With the new mouse models, the researchers can study implantation, the stage when embryos embed themselves in the mother’s body – a stage that’s often difficult for embryos to survive. The same process happens in mouse embryos, which develop very similarly to human embryos at this early stage of life.

Six years ago, researchers from the University of Cambridge and the California Institute of Technology set out to create models that would allow them to study fetal development in three-dimensional form but without the need for human embryos. 

“We are trying to understand the major principles of time and space that have to be fulfilled” to form a successful pregnancy, Dr. Zernicka-Goetz explains. “If those principles are not fulfilled, the pregnancies are terminated, even before women know they’re pregnant.” 

There are limits on using human embryos for research, and previous experiments have tended to replicate only one aspect of development. That led to two-dimensional experiments: flat cells on the bottom of a petri dish that lack the structural organization of real tissue. 

The new models are three-dimensional with beating hearts and the yolk sacs in which embryos feed and grow. The models even progressed to forming the beginning of a brain – a research first. 

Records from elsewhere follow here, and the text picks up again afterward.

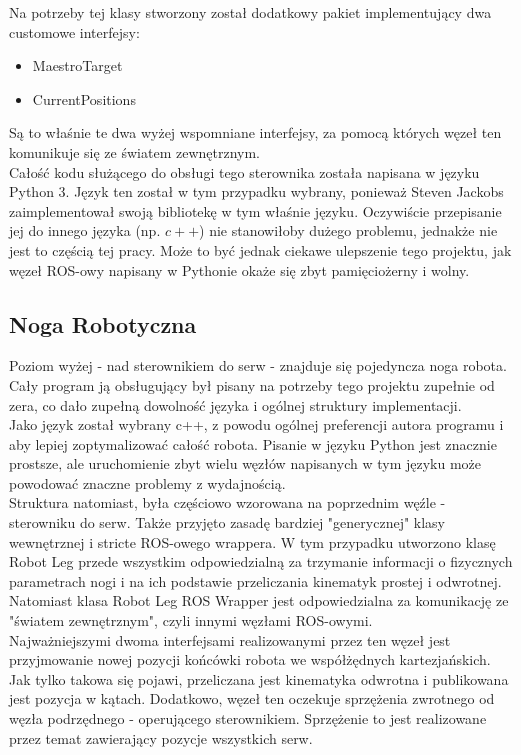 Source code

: \documentclass[a4paper,13pt]{article}
\begin{document}
Na potrzeby tej klasy stworzony został dodatkowy pakiet implementujący dwa customowe interfejsy:
\begin{itemize}
\item MaestroTarget
\item CurrentPositions
\end{itemize}

Są to właśnie te dwa wyżej wspomniane interfejsy, za pomocą których węzeł ten komunikuje się ze światem zewnętrznym.\\

Całość kodu służącego do obsługi tego sterownika została napisana w języku Python 3. Język ten został w tym przypadku wybrany, ponieważ Steven Jackobs zaimplementował swoją bibliotekę w tym właśnie języku. Oczywiście przepisanie jej do innego języka (np. $c++$) nie stanowiłoby dużego problemu, jednakże nie jest to częścią tej pracy. Może to być jednak ciekawe ulepszenie tego projektu, jak węzeł ROS-owy napisany w Pythonie okaże się zbyt pamięciożerny i wolny.
\subsection{Noga Robotyczna}
Poziom wyżej - nad sterownikiem do serw - znajduje się pojedyncza noga robota. Cały program ją obsługujący był pisany na potrzeby tego projektu zupełnie od zera, co dało zupełną dowolność języka i ogólnej struktury implementacji. \\

Jako język został wybrany c++, z powodu ogólnej preferencji autora programu i aby lepiej zoptymalizować całość robota. Pisanie w języku Python jest znacznie prostsze, ale uruchomienie zbyt wielu węzłów napisanych w tym języku może powodować znaczne problemy z wydajnością.\\

Struktura natomiast, była częściowo wzorowana na poprzednim węźle - sterowniku do serw. Także przyjęto zasadę bardziej "generycznej" klasy wewnętrznej i stricte ROS-owego wrappera. W tym przypadku utworzono klasę Robot Leg przede wszystkim odpowiedzialną za trzymanie informacji o fizycznych parametrach nogi i na ich podstawie przeliczania kinematyk prostej i odwrotnej. Natomiast klasa Robot Leg ROS Wrapper jest odpowiedzialna za komunikację ze "światem zewnętrznym", czyli innymi węzłami ROS-owymi.\\

Najważniejszymi dwoma interfejsami realizowanymi przez ten węzeł jest przyjmowanie nowej pozycji końcówki robota we współżędnych kartezjańskich. Jak tylko takowa się pojawi, przeliczana jest kinematyka odwrotna i publikowana jest pozycja w kątach. Dodatkowo, węzeł ten oczekuje sprzężenia zwrotnego od węzła podrzędnego - operującego sterownikiem. Sprzężenie to jest realizowane przez temat zawierający pozycje wszystkich serw. \\
\end{document}
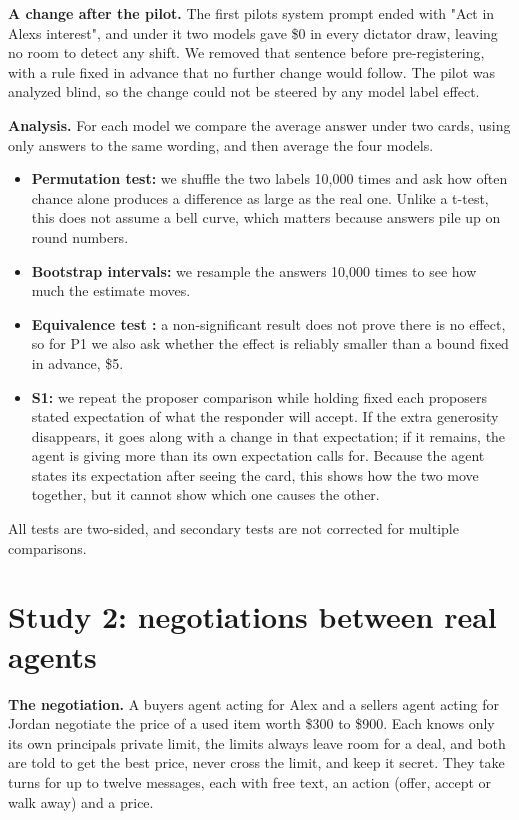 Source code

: \documentclass[letterpaper]{article}
\providecommand{\tightlist}{}
\begin{document}
\textbf{A change after the pilot.} The first pilot\textquotesingle s system prompt ended with "Act in Alex\textquotesingle s interest", and under it two models gave \$0 in every dictator draw, leaving no room to detect any shift. We removed that sentence before pre-registering, with a rule fixed in advance that no further change would follow. The pilot was analyzed blind, so the change could not be steered by any model label effect.

\textbf{Analysis.} For each model we compare the average answer under two cards, using only answers to the same wording, and then average the four models.

\begin{itemize}
\tightlist
\item
  \textbf{Permutation test:} we shuffle the two labels 10,000 times and ask how often chance alone produces a difference as large as the real one. Unlike a t-test, this does not assume a bell curve, which matters because answers pile up on round numbers.
\item
  \textbf{Bootstrap intervals:} we resample the answers 10,000 times to see how much the estimate moves.
\item
  \textbf{Equivalence test \citep{lakens2017}:} a non-significant result does not prove there is no effect, so for P1 we also ask whether the effect is reliably smaller than a bound fixed in advance, \$5.
\item
  \textbf{S1:} we repeat the proposer comparison while holding fixed each proposer\textquotesingle s stated expectation of what the responder will accept. If the extra generosity disappears, it goes along with a change in that expectation; if it remains, the agent is giving more than its own expectation calls for. Because the agent states its expectation after seeing the card, this shows how the two move together, but it cannot show which one causes the other.
\end{itemize}

All tests are two-sided, and secondary tests are not corrected for multiple comparisons.

\section{Study 2: negotiations between real agents}

\textbf{The negotiation.} A buyer\textquotesingle s agent acting for Alex and a seller\textquotesingle s agent acting for Jordan negotiate the price of a used item worth \$300 to \$900. Each knows only its own principal\textquotesingle s private limit, the limits always leave room for a deal, and both are told to get the best price, never cross the limit, and keep it secret. They take turns for up to twelve messages, each with free text, an action (offer, accept or walk away) and a price.
\end{document}
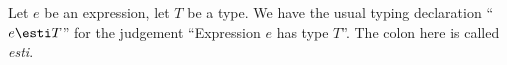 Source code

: \begin{node}\label{sml-000C}%
Let $e$ be an expression, let $T$ be a type. We have the usual typing
declaration ``$e\esti T$'' for the judgement ``Expression $e$ has type $T$''.
The colon here is called \textit{esti}.
\end{node}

The scientists used the foundational cellular “building blocks” called stem cells and managed to get the cells to communicate along a timeline that mimicked natural development, simulating those developmental stages, says Dr. Zernicka-Goetz. Those “building blocks” are actually three types of stem cells: pluripotent stem cells that build body tissue, and two other types of stem cells that build the placenta and the amniotic sac. 

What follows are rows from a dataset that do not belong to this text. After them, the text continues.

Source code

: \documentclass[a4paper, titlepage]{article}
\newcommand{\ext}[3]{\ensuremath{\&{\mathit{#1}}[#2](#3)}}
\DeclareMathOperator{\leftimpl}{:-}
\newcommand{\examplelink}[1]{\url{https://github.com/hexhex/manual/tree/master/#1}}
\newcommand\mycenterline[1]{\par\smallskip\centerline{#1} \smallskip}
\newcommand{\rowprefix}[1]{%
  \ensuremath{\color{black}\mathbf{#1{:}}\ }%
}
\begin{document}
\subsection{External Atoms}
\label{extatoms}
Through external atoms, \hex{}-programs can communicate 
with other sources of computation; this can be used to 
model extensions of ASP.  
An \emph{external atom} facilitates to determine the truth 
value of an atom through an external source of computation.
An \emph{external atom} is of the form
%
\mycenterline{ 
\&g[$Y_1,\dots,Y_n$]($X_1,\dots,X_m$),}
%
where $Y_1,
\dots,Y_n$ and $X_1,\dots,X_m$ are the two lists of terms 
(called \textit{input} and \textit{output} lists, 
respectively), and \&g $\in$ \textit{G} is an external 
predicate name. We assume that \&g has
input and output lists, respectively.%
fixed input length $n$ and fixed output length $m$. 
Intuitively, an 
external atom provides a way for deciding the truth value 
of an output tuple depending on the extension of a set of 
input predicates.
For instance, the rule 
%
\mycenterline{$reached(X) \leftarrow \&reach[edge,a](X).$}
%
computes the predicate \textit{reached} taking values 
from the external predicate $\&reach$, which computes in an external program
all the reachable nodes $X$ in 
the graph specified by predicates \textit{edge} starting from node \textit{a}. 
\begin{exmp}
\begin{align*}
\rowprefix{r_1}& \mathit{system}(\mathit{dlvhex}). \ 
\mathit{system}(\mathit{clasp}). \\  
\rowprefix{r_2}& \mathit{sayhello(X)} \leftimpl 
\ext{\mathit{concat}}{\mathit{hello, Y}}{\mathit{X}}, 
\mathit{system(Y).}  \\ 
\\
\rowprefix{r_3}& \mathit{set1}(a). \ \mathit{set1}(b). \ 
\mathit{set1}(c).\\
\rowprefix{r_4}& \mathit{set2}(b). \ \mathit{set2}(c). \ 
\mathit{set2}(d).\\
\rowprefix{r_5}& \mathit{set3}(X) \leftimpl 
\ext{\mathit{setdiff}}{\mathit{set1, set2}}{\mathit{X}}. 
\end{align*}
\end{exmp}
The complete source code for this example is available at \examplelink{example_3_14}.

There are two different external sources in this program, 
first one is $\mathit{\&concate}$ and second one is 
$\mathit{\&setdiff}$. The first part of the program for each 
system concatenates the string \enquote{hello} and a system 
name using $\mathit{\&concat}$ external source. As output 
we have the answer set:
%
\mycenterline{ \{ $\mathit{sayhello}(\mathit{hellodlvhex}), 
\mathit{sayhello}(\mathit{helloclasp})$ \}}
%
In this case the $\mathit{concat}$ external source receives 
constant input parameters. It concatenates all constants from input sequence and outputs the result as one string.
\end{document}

Completing the experiment required the right quantity of each stem cell type. The researchers also needed to understand how those cells exchange information before they can begin to grow. The researchers were able to “decipher the code” of how the cells talk to each other, Dr. Zernicka-Goetz says.

Initially, the three types of stem cells combine, almost like a soup, but when the timing is right, they have to recognize each other and sort themselves. Next, each stem cell type must start building a different structure necessary for fetal development. Dr. Zernicka-Goetz thinks of this construction as the architecture of human tissue. 

With the new technique, researchers can continue investigating the implantation stage and beyond. And they did – tweaking the experiment to create a genetically flawed embryo on purpose.

Dr. Zernicka-Goetz and her team eliminated a certain gene known to regulate how cells establish their own identities. Doing so resulted in the same brain development flaws as in human embryos, providing “a proof of concept” that the experimental models can be used to study other genetic mysteries, she says. 

Scientists are still in the dark about what some genes do, as well as the point when they become critical to brain development. 

“Many genes have very early roles in specifying, for example, the position of the head and also how our brain will function,” Dr. Zernicka-Goetz says. “We can now use this model system to assess the function of those genes.” 

A version of this article first appeared on WebMD.com.